--- TASK REQUIREMENTS ---
In how many lines of the records below does the word "scripts" appear? Reply with the number only.

--- Stored items ---
.....

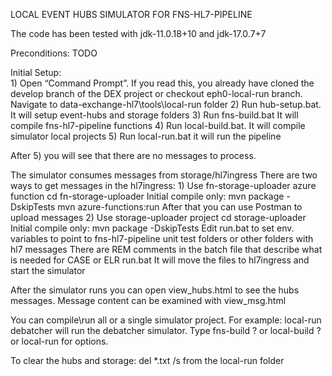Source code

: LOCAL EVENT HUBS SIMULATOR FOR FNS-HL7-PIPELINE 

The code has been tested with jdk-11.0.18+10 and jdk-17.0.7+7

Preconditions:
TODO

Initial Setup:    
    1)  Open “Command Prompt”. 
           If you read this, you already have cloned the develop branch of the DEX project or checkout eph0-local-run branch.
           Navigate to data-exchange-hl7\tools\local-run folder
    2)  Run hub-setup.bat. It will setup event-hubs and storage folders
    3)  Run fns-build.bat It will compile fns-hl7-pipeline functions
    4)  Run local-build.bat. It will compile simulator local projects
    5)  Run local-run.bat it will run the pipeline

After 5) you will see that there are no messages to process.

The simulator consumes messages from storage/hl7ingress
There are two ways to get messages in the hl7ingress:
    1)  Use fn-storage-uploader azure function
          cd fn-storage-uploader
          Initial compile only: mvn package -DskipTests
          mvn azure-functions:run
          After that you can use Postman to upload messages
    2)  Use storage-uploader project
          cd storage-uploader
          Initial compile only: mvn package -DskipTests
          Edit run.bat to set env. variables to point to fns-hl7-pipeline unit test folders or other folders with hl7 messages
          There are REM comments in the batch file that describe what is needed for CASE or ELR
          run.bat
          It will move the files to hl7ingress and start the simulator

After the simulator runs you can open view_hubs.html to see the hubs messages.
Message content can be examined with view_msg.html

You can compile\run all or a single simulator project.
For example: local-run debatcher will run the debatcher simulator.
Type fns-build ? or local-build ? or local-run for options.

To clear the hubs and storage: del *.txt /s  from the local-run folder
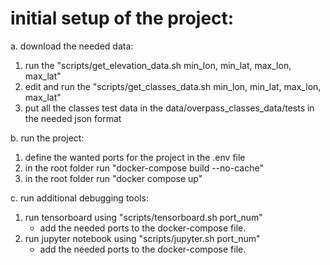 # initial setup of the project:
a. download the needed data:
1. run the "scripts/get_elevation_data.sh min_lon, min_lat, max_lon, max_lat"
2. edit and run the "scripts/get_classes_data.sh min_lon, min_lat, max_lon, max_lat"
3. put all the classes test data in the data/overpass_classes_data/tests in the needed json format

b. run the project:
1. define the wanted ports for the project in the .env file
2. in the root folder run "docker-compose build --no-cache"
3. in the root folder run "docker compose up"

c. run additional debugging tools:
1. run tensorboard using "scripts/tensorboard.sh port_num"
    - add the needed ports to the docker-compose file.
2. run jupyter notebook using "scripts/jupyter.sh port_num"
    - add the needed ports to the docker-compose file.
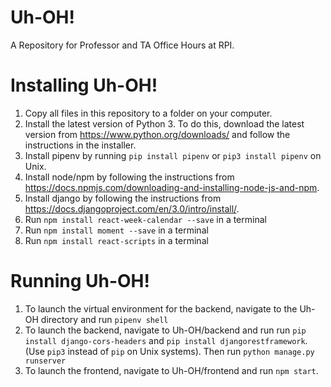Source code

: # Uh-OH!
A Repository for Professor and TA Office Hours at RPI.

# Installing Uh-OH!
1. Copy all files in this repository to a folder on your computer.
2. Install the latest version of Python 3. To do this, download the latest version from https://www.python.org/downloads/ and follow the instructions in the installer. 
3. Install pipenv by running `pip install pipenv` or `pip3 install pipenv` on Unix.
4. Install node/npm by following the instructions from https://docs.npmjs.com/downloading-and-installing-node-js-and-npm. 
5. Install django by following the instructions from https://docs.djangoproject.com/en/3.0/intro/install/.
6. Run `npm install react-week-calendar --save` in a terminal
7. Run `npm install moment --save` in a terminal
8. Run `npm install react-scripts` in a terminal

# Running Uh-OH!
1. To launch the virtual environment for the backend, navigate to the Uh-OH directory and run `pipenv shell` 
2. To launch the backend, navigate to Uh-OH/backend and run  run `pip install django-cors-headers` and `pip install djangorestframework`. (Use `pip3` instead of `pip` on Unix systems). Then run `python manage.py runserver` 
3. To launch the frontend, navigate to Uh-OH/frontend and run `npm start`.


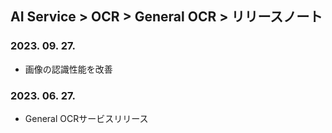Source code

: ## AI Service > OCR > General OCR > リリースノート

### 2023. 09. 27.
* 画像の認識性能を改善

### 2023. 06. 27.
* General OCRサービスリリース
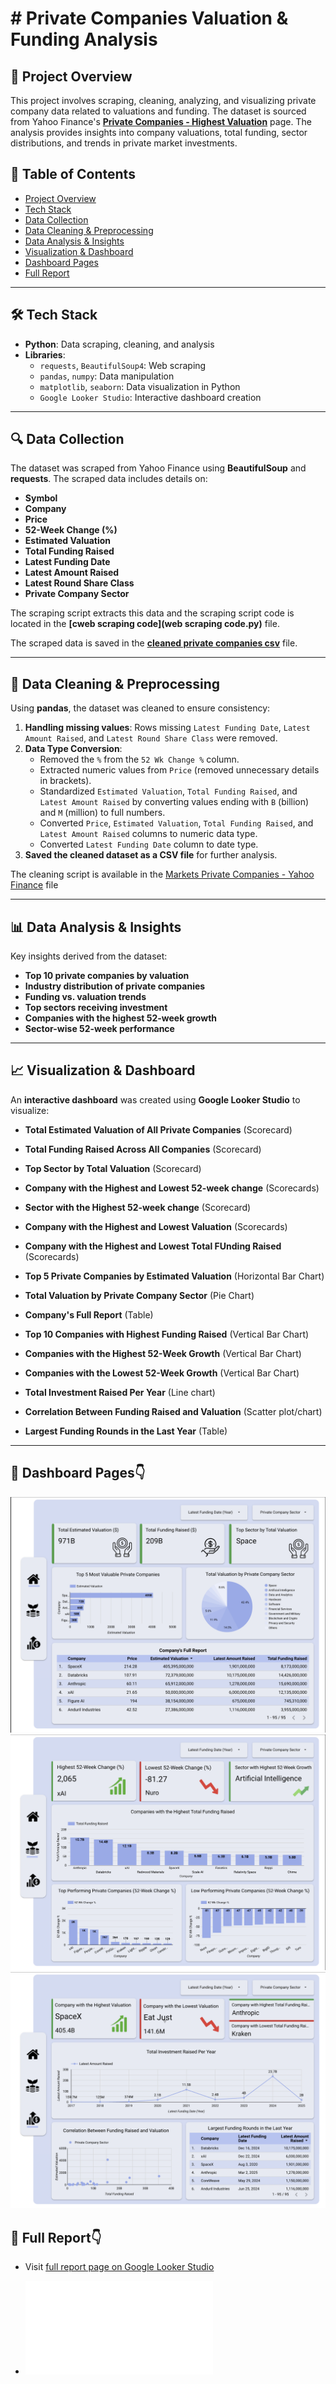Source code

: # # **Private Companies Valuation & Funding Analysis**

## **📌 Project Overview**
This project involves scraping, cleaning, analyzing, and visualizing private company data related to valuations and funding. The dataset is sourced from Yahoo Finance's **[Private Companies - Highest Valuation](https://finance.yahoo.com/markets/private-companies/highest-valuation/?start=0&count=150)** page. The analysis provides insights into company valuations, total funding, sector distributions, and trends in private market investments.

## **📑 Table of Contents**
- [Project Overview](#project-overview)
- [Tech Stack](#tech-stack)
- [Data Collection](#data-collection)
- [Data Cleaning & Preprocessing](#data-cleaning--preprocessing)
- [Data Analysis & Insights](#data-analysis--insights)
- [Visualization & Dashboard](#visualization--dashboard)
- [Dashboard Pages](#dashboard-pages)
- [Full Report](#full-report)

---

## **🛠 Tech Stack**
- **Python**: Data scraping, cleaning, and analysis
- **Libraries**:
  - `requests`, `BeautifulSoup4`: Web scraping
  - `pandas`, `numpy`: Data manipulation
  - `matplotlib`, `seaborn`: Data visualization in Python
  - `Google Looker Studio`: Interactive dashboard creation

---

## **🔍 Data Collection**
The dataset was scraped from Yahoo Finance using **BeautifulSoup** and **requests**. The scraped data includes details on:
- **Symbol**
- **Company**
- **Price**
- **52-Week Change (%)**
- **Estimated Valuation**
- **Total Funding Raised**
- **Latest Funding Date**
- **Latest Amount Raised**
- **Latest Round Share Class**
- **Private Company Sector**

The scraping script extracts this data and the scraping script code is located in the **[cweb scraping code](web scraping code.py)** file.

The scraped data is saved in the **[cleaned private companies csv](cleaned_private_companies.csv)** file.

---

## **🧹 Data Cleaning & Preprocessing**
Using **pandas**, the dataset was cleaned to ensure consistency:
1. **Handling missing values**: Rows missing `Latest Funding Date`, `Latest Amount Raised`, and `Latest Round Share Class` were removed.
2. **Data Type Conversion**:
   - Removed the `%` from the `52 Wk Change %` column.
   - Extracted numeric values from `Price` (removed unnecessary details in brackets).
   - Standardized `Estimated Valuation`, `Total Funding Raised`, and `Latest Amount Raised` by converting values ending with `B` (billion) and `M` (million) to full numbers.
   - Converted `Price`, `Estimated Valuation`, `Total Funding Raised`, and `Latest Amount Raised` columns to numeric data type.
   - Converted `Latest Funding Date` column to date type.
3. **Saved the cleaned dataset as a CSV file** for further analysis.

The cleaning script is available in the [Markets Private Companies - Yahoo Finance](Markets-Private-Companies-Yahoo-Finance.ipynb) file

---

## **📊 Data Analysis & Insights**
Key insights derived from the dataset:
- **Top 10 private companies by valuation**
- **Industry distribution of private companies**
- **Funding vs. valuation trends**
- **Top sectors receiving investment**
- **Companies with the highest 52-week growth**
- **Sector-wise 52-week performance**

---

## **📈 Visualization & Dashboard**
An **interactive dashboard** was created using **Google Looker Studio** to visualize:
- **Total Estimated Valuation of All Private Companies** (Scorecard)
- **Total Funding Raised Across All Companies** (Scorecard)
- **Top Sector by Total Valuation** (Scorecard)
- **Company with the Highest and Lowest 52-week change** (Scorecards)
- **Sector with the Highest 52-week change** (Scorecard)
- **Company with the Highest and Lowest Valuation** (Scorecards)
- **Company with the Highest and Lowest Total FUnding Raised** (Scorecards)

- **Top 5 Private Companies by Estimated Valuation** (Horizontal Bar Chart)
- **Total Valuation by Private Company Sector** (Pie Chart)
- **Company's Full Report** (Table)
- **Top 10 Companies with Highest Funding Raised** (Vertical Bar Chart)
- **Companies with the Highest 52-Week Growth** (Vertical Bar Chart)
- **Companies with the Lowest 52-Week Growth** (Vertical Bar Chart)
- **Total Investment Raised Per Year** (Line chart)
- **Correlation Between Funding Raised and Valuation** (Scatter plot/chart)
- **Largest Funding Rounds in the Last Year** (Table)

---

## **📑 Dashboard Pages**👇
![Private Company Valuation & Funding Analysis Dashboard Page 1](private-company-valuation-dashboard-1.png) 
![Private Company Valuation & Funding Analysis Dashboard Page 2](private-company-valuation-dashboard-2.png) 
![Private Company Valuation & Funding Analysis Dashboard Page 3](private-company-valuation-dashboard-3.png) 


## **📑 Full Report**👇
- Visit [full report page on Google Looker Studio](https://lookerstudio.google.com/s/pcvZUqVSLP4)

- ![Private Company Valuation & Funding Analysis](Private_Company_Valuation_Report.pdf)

.....

--- EXERCISE SOLUTION ---
5